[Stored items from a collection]
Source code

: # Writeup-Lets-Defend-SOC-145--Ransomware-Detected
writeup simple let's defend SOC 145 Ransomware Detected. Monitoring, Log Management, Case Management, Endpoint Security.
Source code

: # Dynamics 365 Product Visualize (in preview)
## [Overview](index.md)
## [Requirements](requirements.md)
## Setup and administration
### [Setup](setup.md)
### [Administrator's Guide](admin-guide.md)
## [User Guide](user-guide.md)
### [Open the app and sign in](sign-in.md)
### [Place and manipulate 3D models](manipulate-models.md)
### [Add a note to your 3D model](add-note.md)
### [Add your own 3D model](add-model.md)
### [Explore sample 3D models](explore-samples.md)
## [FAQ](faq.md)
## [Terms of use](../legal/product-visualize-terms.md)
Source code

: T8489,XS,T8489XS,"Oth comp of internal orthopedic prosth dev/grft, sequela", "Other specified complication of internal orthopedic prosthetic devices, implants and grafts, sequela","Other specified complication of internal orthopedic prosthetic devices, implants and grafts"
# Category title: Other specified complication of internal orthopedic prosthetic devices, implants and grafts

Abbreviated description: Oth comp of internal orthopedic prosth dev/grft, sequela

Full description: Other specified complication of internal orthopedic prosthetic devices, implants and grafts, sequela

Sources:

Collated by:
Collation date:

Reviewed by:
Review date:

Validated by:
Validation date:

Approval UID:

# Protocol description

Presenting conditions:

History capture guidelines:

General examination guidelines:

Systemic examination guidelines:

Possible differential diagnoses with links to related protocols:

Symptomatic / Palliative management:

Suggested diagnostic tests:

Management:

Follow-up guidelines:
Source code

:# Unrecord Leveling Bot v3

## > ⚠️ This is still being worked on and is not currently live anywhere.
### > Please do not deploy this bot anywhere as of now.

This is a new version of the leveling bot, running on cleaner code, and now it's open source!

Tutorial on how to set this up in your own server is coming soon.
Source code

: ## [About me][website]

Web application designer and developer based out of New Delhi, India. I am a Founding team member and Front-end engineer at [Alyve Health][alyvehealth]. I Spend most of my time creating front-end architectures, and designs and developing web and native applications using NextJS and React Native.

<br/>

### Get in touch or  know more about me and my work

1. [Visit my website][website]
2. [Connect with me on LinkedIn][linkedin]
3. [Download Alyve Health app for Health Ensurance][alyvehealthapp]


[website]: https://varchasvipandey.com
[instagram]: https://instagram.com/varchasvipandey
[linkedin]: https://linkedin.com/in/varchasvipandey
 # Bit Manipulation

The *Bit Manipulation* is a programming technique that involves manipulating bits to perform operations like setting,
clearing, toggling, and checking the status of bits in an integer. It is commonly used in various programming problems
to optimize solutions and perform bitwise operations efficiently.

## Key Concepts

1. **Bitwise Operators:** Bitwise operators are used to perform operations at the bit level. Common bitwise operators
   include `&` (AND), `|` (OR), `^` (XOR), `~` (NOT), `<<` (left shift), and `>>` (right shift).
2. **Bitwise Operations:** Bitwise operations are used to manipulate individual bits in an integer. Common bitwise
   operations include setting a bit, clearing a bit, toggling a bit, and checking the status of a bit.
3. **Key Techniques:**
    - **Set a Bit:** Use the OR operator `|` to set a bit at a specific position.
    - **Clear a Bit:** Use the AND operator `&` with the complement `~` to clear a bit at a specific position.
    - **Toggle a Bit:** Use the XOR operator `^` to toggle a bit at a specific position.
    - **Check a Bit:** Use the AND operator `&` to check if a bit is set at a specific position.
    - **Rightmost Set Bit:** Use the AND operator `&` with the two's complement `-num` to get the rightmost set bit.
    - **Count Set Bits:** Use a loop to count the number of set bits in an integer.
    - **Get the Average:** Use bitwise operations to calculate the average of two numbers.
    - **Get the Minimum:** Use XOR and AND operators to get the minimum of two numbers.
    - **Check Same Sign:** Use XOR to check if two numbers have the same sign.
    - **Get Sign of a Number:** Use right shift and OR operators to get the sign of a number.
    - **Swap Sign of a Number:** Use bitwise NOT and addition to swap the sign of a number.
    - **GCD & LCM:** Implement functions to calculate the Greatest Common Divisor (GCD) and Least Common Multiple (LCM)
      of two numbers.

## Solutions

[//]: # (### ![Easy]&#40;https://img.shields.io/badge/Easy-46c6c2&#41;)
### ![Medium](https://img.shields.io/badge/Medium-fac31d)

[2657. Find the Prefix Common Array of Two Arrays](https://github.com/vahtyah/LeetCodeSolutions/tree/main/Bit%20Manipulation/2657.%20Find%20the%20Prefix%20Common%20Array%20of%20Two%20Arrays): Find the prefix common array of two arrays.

What you need to do.
Within the entries, find all lines that contain "bits" and copy each one.

Reply.
The *Bit Manipulation* is a programming technique that involves manipulating bits to perform operations like setting,
clearing, toggling, and checking the status of bits in an integer. It is commonly used in various programming problems
2. **Bitwise Operations:** Bitwise operations are used to manipulate individual bits in an integer. Common bitwise
    - **Count Set Bits:** Use a loop to count the number of set bits in an integer.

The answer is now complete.